### TASK INSTRUCTIONS
Look through the entries below for the string "проверять", and copy each line where it is found.

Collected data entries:
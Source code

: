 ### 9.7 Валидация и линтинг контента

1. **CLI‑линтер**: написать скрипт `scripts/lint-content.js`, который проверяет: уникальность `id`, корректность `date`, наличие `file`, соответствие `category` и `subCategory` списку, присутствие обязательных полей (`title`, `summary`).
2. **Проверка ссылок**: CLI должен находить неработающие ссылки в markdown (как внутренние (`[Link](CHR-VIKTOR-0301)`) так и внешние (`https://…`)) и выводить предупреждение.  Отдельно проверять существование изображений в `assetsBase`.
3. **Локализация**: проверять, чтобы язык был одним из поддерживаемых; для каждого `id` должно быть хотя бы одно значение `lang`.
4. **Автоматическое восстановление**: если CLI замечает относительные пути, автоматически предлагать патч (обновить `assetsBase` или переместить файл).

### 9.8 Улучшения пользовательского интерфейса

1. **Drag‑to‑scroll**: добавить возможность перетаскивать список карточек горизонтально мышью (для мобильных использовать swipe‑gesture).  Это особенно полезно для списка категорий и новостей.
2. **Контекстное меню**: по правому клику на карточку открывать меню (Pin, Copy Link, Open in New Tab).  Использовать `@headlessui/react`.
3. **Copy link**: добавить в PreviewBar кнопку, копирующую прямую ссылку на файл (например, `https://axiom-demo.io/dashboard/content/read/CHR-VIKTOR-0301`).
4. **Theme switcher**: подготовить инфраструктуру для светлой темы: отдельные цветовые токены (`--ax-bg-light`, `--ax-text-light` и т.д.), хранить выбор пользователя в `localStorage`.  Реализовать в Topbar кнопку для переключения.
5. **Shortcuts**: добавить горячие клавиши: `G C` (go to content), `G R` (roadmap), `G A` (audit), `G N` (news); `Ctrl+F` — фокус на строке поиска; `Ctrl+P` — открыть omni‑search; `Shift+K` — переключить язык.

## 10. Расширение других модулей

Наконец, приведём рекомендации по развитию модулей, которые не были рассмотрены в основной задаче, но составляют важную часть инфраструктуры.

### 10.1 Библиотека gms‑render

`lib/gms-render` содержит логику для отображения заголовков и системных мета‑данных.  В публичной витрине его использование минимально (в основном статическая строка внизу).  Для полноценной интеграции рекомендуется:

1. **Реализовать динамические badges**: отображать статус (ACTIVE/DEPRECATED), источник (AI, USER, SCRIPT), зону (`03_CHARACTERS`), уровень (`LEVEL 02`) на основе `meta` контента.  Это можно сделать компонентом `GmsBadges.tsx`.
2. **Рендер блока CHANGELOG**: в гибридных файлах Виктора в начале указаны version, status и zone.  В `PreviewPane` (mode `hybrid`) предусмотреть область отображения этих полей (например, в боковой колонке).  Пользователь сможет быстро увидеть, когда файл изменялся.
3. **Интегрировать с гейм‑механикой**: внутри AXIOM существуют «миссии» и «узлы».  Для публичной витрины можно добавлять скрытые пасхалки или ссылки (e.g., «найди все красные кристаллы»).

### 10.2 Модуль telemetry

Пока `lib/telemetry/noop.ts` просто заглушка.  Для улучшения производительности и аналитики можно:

### PROBLEM SOLUTION
2. **Проверка ссылок**: CLI должен находить неработающие ссылки в markdown (как внутренние (`[Link](CHR-VIKTOR-0301)`) так и внешние (`https://…`)) и выводить предупреждение.  Отдельно проверять существование изображений в `assetsBase`.
3. **Локализация**: проверять, чтобы язык был одним из поддерживаемых; для каждого `id` должно быть хотя бы одно значение `lang`.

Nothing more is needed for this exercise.